BEGIN Data excerpts
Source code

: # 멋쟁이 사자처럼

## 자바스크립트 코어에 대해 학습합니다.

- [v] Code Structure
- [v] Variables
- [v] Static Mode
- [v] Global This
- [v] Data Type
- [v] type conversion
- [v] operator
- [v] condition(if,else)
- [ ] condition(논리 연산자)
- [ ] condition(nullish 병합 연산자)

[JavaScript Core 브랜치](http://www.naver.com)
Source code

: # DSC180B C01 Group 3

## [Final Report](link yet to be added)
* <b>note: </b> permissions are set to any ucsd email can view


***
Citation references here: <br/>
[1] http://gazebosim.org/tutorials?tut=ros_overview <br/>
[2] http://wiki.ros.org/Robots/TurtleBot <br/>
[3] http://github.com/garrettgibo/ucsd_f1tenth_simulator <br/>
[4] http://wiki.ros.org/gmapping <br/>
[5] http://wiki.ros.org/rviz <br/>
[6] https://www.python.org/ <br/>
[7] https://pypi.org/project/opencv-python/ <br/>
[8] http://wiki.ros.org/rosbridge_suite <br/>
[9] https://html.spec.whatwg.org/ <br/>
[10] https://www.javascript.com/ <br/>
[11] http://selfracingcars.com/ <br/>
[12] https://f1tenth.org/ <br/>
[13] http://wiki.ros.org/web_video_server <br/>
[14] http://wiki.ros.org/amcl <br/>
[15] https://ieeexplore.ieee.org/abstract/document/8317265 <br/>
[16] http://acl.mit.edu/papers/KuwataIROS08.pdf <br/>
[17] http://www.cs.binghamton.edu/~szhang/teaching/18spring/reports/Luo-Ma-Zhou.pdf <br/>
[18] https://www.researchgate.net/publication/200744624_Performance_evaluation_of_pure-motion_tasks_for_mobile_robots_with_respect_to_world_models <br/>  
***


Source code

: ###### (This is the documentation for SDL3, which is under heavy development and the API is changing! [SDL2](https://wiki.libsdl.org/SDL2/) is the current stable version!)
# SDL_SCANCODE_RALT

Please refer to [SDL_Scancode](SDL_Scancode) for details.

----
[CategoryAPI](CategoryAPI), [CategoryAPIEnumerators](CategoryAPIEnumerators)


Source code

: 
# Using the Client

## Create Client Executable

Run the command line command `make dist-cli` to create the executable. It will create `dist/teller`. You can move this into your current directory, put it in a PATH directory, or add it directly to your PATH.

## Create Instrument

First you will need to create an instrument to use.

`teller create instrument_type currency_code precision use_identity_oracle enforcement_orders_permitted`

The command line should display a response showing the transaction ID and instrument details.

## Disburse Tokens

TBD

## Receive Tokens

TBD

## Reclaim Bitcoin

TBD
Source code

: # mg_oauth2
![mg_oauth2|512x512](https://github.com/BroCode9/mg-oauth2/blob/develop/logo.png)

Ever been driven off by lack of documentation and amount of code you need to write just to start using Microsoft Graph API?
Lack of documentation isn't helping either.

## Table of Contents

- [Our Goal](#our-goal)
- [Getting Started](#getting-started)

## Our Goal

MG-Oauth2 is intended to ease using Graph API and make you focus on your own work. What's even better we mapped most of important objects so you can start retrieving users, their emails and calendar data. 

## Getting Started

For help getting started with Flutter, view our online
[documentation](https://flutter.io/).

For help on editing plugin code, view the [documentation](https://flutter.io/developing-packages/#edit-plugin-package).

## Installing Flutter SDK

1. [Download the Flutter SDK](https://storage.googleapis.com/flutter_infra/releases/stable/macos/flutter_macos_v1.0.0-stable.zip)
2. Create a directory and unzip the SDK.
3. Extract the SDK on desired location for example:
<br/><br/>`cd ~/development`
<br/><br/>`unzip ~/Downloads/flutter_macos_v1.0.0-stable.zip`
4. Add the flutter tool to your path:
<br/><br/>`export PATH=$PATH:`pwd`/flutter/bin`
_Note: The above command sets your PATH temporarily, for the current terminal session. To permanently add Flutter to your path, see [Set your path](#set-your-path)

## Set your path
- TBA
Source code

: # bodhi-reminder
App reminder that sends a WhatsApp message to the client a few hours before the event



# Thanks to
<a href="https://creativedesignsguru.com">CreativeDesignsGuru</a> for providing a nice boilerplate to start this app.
END Data excerpts
All of the data shown above must be copied exactly.

Source code

: # 멋쟁이 사자처럼

## 자바스크립트 코어에 대해 학습합니다.

- [v] Code Structure
- [v] Variables
- [v] Static Mode
- [v] Global This
- [v] Data Type
- [v] type conversion
- [v] operator
- [v] condition(if,else)
- [ ] condition(논리 연산자)
- [ ] condition(nullish 병합 연산자)

[JavaScript Core 브랜치](http://www.naver.com)
Source code

: # DSC180B C01 Group 3

## [Final Report](link yet to be added)
* <b>note: </b> permissions are set to any ucsd email can view


***
Citation references here: <br/>
[1] http://gazebosim.org/tutorials?tut=ros_overview <br/>
[2] http://wiki.ros.org/Robots/TurtleBot <br/>
[3] http://github.com/garrettgibo/ucsd_f1tenth_simulator <br/>
[4] http://wiki.ros.org/gmapping <br/>
[5] http://wiki.ros.org/rviz <br/>
[6] https://www.python.org/ <br/>
[7] https://pypi.org/project/opencv-python/ <br/>
[8] http://wiki.ros.org/rosbridge_suite <br/>
[9] https://html.spec.whatwg.org/ <br/>
[10] https://www.javascript.com/ <br/>
[11] http://selfracingcars.com/ <br/>
[12] https://f1tenth.org/ <br/>
[13] http://wiki.ros.org/web_video_server <br/>
[14] http://wiki.ros.org/amcl <br/>
[15] https://ieeexplore.ieee.org/abstract/document/8317265 <br/>
[16] http://acl.mit.edu/papers/KuwataIROS08.pdf <br/>
[17] http://www.cs.binghamton.edu/~szhang/teaching/18spring/reports/Luo-Ma-Zhou.pdf <br/>
[18] https://www.researchgate.net/publication/200744624_Performance_evaluation_of_pure-motion_tasks_for_mobile_robots_with_respect_to_world_models <br/>  
***


Source code

: ###### (This is the documentation for SDL3, which is under heavy development and the API is changing! [SDL2](https://wiki.libsdl.org/SDL2/) is the current stable version!)
# SDL_SCANCODE_RALT

Please refer to [SDL_Scancode](SDL_Scancode) for details.

----
[CategoryAPI](CategoryAPI), [CategoryAPIEnumerators](CategoryAPIEnumerators)


Source code

: 
# Using the Client

## Create Client Executable

Run the command line command `make dist-cli` to create the executable. It will create `dist/teller`. You can move this into your current directory, put it in a PATH directory, or add it directly to your PATH.

## Create Instrument

First you will need to create an instrument to use.

`teller create instrument_type currency_code precision use_identity_oracle enforcement_orders_permitted`

The command line should display a response showing the transaction ID and instrument details.

## Disburse Tokens

TBD

## Receive Tokens

TBD

## Reclaim Bitcoin

TBD
Source code

: # mg_oauth2
![mg_oauth2|512x512](https://github.com/BroCode9/mg-oauth2/blob/develop/logo.png)

Ever been driven off by lack of documentation and amount of code you need to write just to start using Microsoft Graph API?
Lack of documentation isn't helping either.

## Table of Contents

- [Our Goal](#our-goal)
- [Getting Started](#getting-started)

## Our Goal

MG-Oauth2 is intended to ease using Graph API and make you focus on your own work. What's even better we mapped most of important objects so you can start retrieving users, their emails and calendar data. 

## Getting Started

For help getting started with Flutter, view our online
[documentation](https://flutter.io/).

For help on editing plugin code, view the [documentation](https://flutter.io/developing-packages/#edit-plugin-package).

## Installing Flutter SDK

1. [Download the Flutter SDK](https://storage.googleapis.com/flutter_infra/releases/stable/macos/flutter_macos_v1.0.0-stable.zip)
2. Create a directory and unzip the SDK.
3. Extract the SDK on desired location for example:
<br/><br/>`cd ~/development`
<br/><br/>`unzip ~/Downloads/flutter_macos_v1.0.0-stable.zip`
4. Add the flutter tool to your path:
<br/><br/>`export PATH=$PATH:`pwd`/flutter/bin`
_Note: The above command sets your PATH temporarily, for the current terminal session. To permanently add Flutter to your path, see [Set your path](#set-your-path)

## Set your path
- TBA
Source code

: # bodhi-reminder
App reminder that sends a WhatsApp message to the client a few hours before the event



# Thanks to
<a href="https://creativedesignsguru.com">CreativeDesignsGuru</a> for providing a nice boilerplate to start this app.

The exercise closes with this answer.